The next weekend I had the work-in-progress performances for my residency project at BAX, a new cabaret show titled MAPPLETHORPE. I'm really excited about it, but I'm nervous I won't be able to really promote it. There's no reason to be afraid of that. I don't know what my problem is. The performances went way better than I expected. I'm really excited by making this work, so that's why I'm nervous about people seeing it. It's like, pathetic, and funny, and sad. And I'm singing a lot. Like really going for it. We'll see.

Amidst the WIP performances, I had the distinct honor of reading as part of Triple Canopy's annual Making of Americans marathon performance. I had been complaining on social media for a few weeks about how I really wanted to be part of it, and then nothing happened. I found out it was the same weekend as the BAX shows, so I thought maybe it was for the best if they didn't invite me, since I wouldn't have much free time. But then they did invite me, after all, and I got to read bright and early on Sunday morning:



I was so happy to get to do it. Here's the thing: I totally bombed. It was actually really hard. Have you ever read The Making of Americans? It's really fucking hard. I've performed a lot, I've gone on my share of auditions and had to read things cold (that's showbiz for "never having read the material aloud before"), I sort of like to think I know what I'm doing. I wasn't trying to do a shtick or character, but I was trying to remember how Gertrude Stein's sentences are really long and complicated, and I thought I could do it, but I couldn't. I got caught in some loops, I think, I fucked up a lot. A lot a lot. I'm not sorry, the people were very gracious. I'll know better next time. It was still an honor and a treat.

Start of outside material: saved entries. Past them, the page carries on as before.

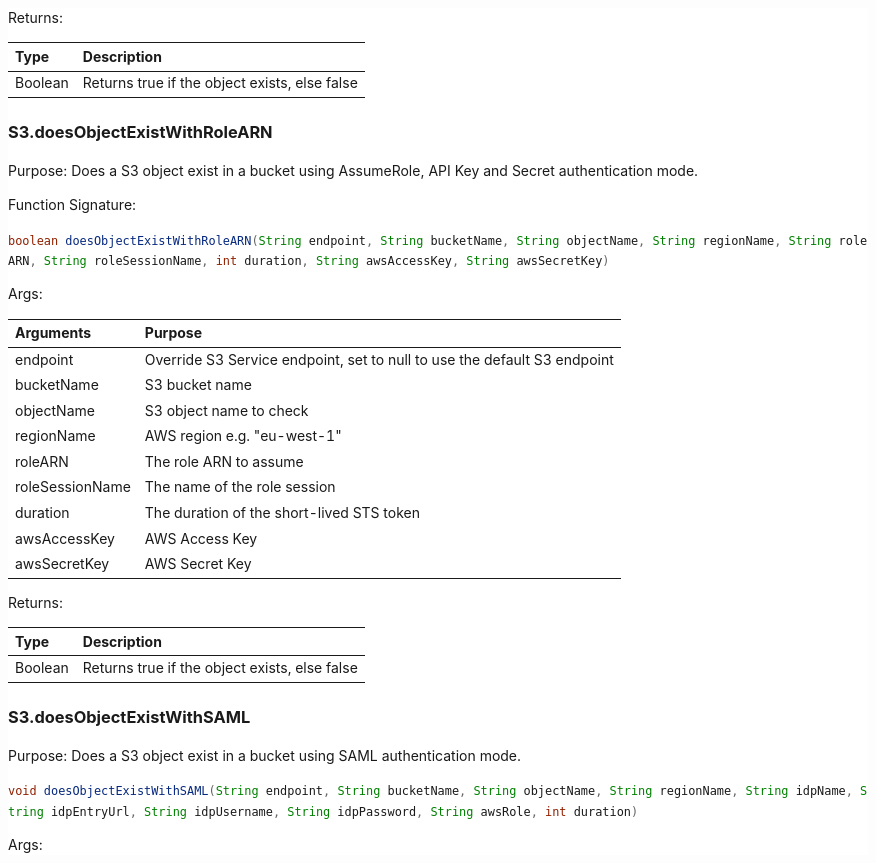 Returns:

| Type    | Description                                   |
|:--------|:----------------------------------------------|
| Boolean | Returns true if the object exists, else false |



### S3.doesObjectExistWithRoleARN

Purpose: Does a S3 object exist in a bucket using AssumeRole, API Key and Secret authentication mode.

Function Signature:

```java
boolean doesObjectExistWithRoleARN(String endpoint, String bucketName, String objectName, String regionName, String roleARN, String roleSessionName, int duration, String awsAccessKey, String awsSecretKey)
```

Args:

| Arguments       | Purpose                                                                  |
|:----------------|:-------------------------------------------------------------------------|
| endpoint        | Override S3 Service endpoint, set to null to use the default S3 endpoint |
| bucketName      | S3 bucket name                                                           |
| objectName      | S3 object name to check                                                  |
| regionName      | AWS region e.g. "eu-west-1"                                              |
| roleARN         | The role ARN to assume                                                   |
| roleSessionName | The name of the role session                                             |
| duration        | The duration of the short-lived STS token                                |
| awsAccessKey    | AWS Access Key                                                           |
| awsSecretKey    | AWS Secret Key                                                           |

Returns:

| Type    | Description                                   |
|:--------|:----------------------------------------------|
| Boolean | Returns true if the object exists, else false |


### S3.doesObjectExistWithSAML

Purpose: Does a S3 object exist in a bucket using SAML authentication mode.

```java
void doesObjectExistWithSAML(String endpoint, String bucketName, String objectName, String regionName, String idpName, String idpEntryUrl, String idpUsername, String idpPassword, String awsRole, int duration)
```
Args:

I played at Sugarland on Friday night. It really is closing, I guess. David John Sokolowski's right-on blacklight party SWOON happened there one last time and they graciously let me sing a few songs. I had a lot of fun, especially because my old friend Julia Norton aka Ewok Vixen aka Jiddy No-No aka Jiddy No-No-No backup danced for me! And so many friends came. It was like old times sake. So many cool new kids go to David's events, it's really funny to meet people in New York who just moved here or aren't used to seeing you do your tired old act. It's enervating. Made some friends, and lots of other friends came too.

Kid of spent the rest of the weekend recovering. I went to some cool art shows but I'll write about those later.

The snow is so demoralizing. My recipe called for wine, so I had to go buy a tiny carton of red wine. And now I'm going to drink the part I didn't need to cook with. Is it fucked up to drink red wine, during the day, when you're sick? No, right? This is what Europeans do when they're sick. They must do it. I have a rehearsal in the BAX studio tonight, I don't know how I'm going to get through it. I ripped my skin off with an italia cloth last night, I wonder if it's bad for you. It had never occurred to me. Maybe too much exfoliation isn't such a good thing. In principle though it's always good.



I'm worried, right now, about being sick (here's what I'm worried about) and money! I owe money in taxes again this year, like I always do. I'm trying to track my spending better. I don't know where it goes, it's so weird. I need to prioritize saving. I want to buy a new pair of designer pants but I can't really justify the expense. Yet. I'm trying to make these $30 of groceries turn into one huge dish that I can hopefully eat all week. Today is my little brother's birthday. He's 27. No one in my family is a kid anymore, not even the dog.

The snow is sort of pretty, I'll admit after a sip of wine. You know, I'm thinking a lot lately, last night and this morning, about how some things can be both so ugly and so pretty at the same time.



And we're back. I MEANT TO ANNOUNCE, some things are back. I kind of creeped out my friends the other week when we were drinking and smoking: I meant to tell you that I got my mojo back. I think I'm getting it back. It just sucked being without it for so long. I'm going to eat lunch then take a nap then go make my art for a little while. And feel exhausted and uncomfortable for the snow and being sick. But I'm still actually pretty optimistic, overall. That there are lots; any number of options available, right now. And in the very near future.